One thing to consider OP, many horses do not like llama's, for whatever reason. My draft mare looks at them with suspicion, I have driven with them while in a parade but I know of others who they cannot get their horse near them. 

Good luck and please, keep us informed on your progress.


----------



## LemonZeus (Oct 6, 2013)

Zexious said:


> Can I just say this is the most awesome thing I have ever heard, ever? xD


Thanks He's halter broke, lays down on cue, lets you pick up his feet, etc. I don't really have a use for a pack animal, so I figured I might try driving, when he's old enough. 

GreySorrel: Thank you! I'll definitely look at the library. My ex used to drive drafts for a carriage company, but I burned that bridge a while ago :? Harold has to live separate from my horses because my gelding does NOT get along with him. He pins his ears if I'm watching, but as soon as I turn my back he tries to go after him. I'll keep that in mind if I ever want to drive with others.

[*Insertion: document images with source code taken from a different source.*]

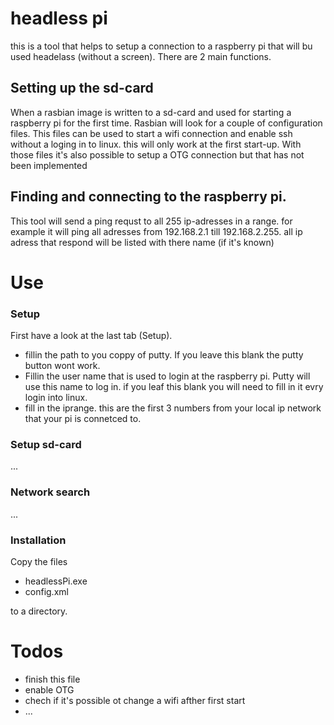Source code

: ﻿# headless pi
this is a tool that helps to setup a connection to a raspberry pi that will bu used headelass (without a screen). There are 2 main functions. 

## Setting up the sd-card
When a rasbian image is written to a sd-card and used for starting a raspberry pi for the first time. Rasbian will look for a couple of configuration files. This files can be used to start a wifi connection and enable ssh without a loging in to linux. this will only work at the first start-up.
With those files it's also possible to setup a OTG connection but that has not been implemented
## Finding and connecting to the raspberry pi.
This tool will send a ping requst to all 255 ip-adresses in a range. for example it will ping all adresses from 192.168.2.1 till 192.168.2.255. all ip adress that respond will be listed with there name (if it's known) 
# Use
### Setup
First have a look at the last tab (Setup). 
 - fillin the path to you coppy of putty. If you leave this blank the putty button wont work.
 - Fillin the user name that is used to login at the raspberry pi. Putty will use this name to log in. if you leaf this blank you will need to fill in it evry login into linux.
 - fill in the iprange. this are the first 3 numbers from your local ip network that your pi is connetced to. 
### Setup sd-card
...
### Network search
...
### Installation
Copy the files 
 - headlessPi.exe
 - config.xml

to a directory.


# Todos

 - finish this file
 - enable OTG
 - chech if it's possible ot change a wifi afther first start
 - ...


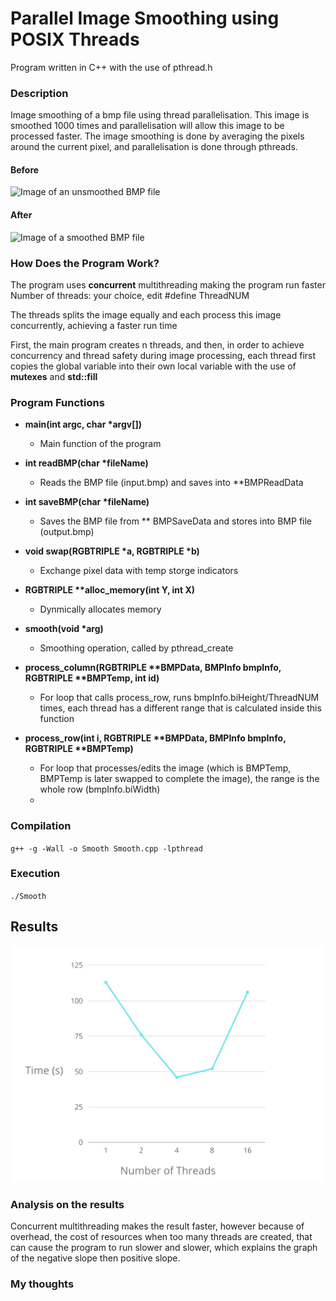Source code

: # Parallel Image Smoothing using POSIX Threads
Program written in C++ with the use of pthread.h

### Description 
Image smoothing of a bmp file using thread parallelisation. This image is smoothed 1000 times and parallelisation will allow this image to be processed faster. The image smoothing is done by averaging the pixels around the current pixel, and parallelisation is done through pthreads.
#### Before
![Image of an unsmoothed BMP file](https://github.com/Karen-W-2002/image-smoothing-pthreads/blob/main/input.bmp)
#### After
![Image of a smoothed BMP file](https://github.com/Karen-W-2002/image-smoothing-pthreads/blob/main/output.bmp)
### How Does the Program Work?
The program uses **concurrent** multithreading making the program run faster
Number of threads: your choice, edit #define ThreadNUM

The threads splits the image equally and each process this image concurrently, achieving a faster run time

First, the main program creates n threads, and then, in order to achieve concurrency and thread safety during image processing, each thread first copies the global variable into their own local variable with the use of **mutexes** and **std::fill**

### Program Functions
- **main(int argc, char \*argv[])**
  - Main function of the program

- **int readBMP(char \*fileName)**
  - Reads the BMP file (input.bmp) and saves into \*\*BMPReadData

- **int saveBMP(char \*fileName)**
  - Saves the BMP file from \*\* BMPSaveData and stores into BMP file (output.bmp)

- **void swap(RGBTRIPLE \*a, RGBTRIPLE \*b)**
  - Exchange pixel data with temp storge indicators

- **RGBTRIPLE \*\*alloc_memory(int Y, int X)**
  - Dynmically allocates memory

- **smooth(void \*arg)**
  - Smoothing operation, called by pthread_create

- **process_column(RGBTRIPLE \*\*BMPData, BMPInfo bmpInfo, RGBTRIPLE \*\*BMPTemp, int id)**
  - For loop that calls process_row, runs bmpInfo.biHeight/ThreadNUM times, each thread has a different range that is calculated inside this function

- **process_row(int i, RGBTRIPLE \*\*BMPData, BMPInfo bmpInfo, RGBTRIPLE \*\*BMPTemp)**
  - For loop that processes/edits the image (which is BMPTemp, BMPTemp is later swapped to complete the image), the range is the whole row (bmpInfo.biWidth)
  - 
### Compilation
`g++ -g -Wall -o Smooth Smooth.cpp -lpthread`
### Execution
`./Smooth`
## Results
![Image of a graph](https://github.com/Karen-W-2002/image-smoothing-pthreads/blob/main/Graph.png)

### Analysis on the results
Concurrent multithreading makes the result faster, however because of overhead, the cost of resources when too many threads are created, that can cause the program to run slower and slower, which explains the graph of the negative slope then positive slope.

### My thoughts
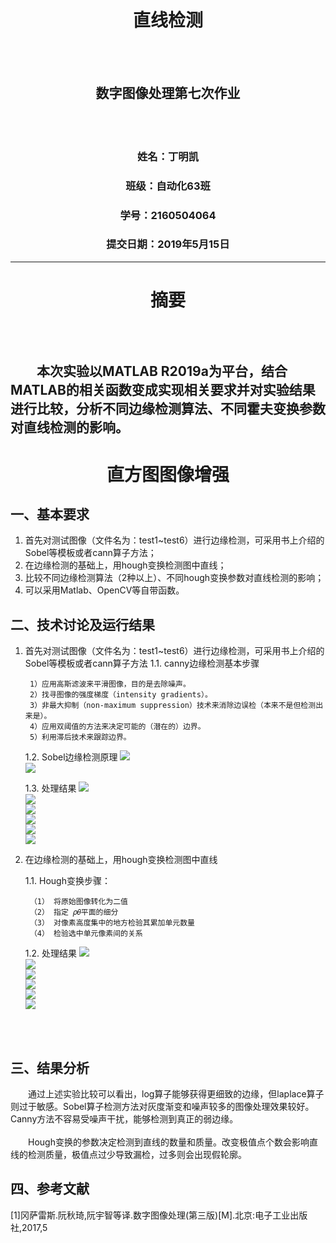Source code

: # <center>直线检测</center>
<br/></br>
## <center>数字图像处理第七次作业</center>
<br/></br>
### <center>姓名：丁明凯</center>
### <center>班级：自动化63班</center>
### <center>学号：2160504064</center>
### <center>提交日期：2019年5月15日</center>
---
# <center>摘要</center>
<br/></br>
&emsp;&emsp;本次实验以MATLAB R2019a为平台，结合MATLAB的相关函数变成实现相关要求并对实验结果进行比较，分析不同边缘检测算法、不同霍夫变换参数对直线检测的影响。
---
# <center>直方图图像增强</center>

## 一、基本要求

1. 首先对测试图像（文件名为：test1~test6）进行边缘检测，可采用书上介绍的Sobel等模板或者cann算子方法；
2. 在边缘检测的基础上，用hough变换检测图中直线；
3. 比较不同边缘检测算法（2种以上）、不同hough变换参数对直线检测的影响；
4. 可以采用Matlab、OpenCV等自带函数。

## 二、技术讨论及运行结果

1. 首先对测试图像（文件名为：test1~test6）进行边缘检测，可采用书上介绍的Sobel等模板或者cann算子方法
    1.1. canny边缘检测基本步骤

        1）应用高斯滤波来平滑图像，目的是去除噪声。
        2）找寻图像的强度梯度（intensity gradients）。
        3）非最大抑制（non-maximum suppression）技术来消除边误检（本来不是但检测出来是）。
        4）应用双阈值的方法来决定可能的（潜在的）边界。
        5）利用滞后技术来跟踪边界。

    1.2. Sobel边缘检测原理
        <img src = sobel\2.png ></br>
        <img src = sobel\3.png ></br>
    
    1.3. 处理结果
        <img src = edge_dec\pic1.bmp ></br>
        <img src = edge_dec\pic2.bmp ></br>
        <img src = edge_dec\pic3.bmp ></br>
        <img src = edge_dec\pic4.bmp ></br>
        <img src = edge_dec\pic5.bmp ></br>
        <img src = edge_dec\pic6.bmp ></br>

2. 在边缘检测的基础上，用hough变换检测图中直线

    1.1. Hough变换步骤：

        （1） 将原始图像转化为二值
        （2） 指定 𝜌𝜃平面的细分
        （3） 对像素高度集中的地方检验其累加单元数量
        （4） 检验选中单元像素间的关系
    1.2. 处理结果
        <img src = hough_dec\pic1.bmp ></br>
        <img src = hough_dec\pic2.bmp ></br>
        <img src = hough_dec\pic3.bmp ></br>
        <img src = hough_dec\pic4.bmp ></br>
        <img src = hough_dec\pic5.bmp ></br>
        <img src = hough_dec\pic6.bmp ></br>



<br/></br>
## 三、结果分析
&emsp;&emsp;通过上述实验比较可以看出，log算子能够获得更细致的边缘，但laplace算子则过于敏感。Sobel算子检测方法对灰度渐变和噪声较多的图像处理效果较好。Canny方法不容易受噪声干扰，能够检测到真正的弱边缘。
<br/></br>
&emsp;&emsp;Hough变换的参数决定检测到直线的数量和质量。改变极值点个数会影响直线的检测质量，极值点过少导致漏检，过多则会出现假轮廓。

## 四、参考文献
[1]冈萨雷斯.阮秋琦,阮宇智等译.数字图像处理(第三版)[M].北京:电子工业出版社,2017,5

I don't have any very good pictures of him, but here he is when he was a baby (cria):


----------



## Left Hand Percherons (Feb 1, 2011)

There's a guy by work that drives llamas. His older gelding was allegedly hard to beat 10 years ago. I've never seen him drive them but I know he buys large pony equipment but than has to make adjustments to make things fit. Check out the larger shows. That's probably the only place you will see driving classes for them. If I see him at our draft horse sale next WE I'll ask for some guidance.


----------



## Southern Grace (Feb 15, 2013)

Check out Moonlight Thunder, Tuscola, TX 79562 she trains Llamas to drive, and is quite outgoing on facebook, so she seems like she'd be willing to offer advise.


----------



## eliduc (Apr 5, 2010)

Is Harold your llama or your ex?


----------



## LemonZeus (Oct 6, 2013)

Well, Harold is now my ex llama. He got attacked by our neighbor's dogs a few weeks ago. I had an RIP thread on the farm animal part of the forum. Sad situation :-(


----------



## eliduc (Apr 5, 2010)

Sorry. He was a beautiful little fellow. I had to dispose of my neighbors dog a couple of years ago. I had told them several times to keep it home. Both of their dogs were terrorizing everything on the place. I woke up one morning at 5am and it was harassing my horse. I don't know why people think they have the right to allow their dogs to free roam just because they live in the country. It's a little different if you have a big farm or ranch. Our neighbors are 200 feet away. Our yard is fenced front and back for our pets. It really ticks me off that they refuse to take care of their pets and then I had the disagreeable task of taking the dog to the shelter.


----------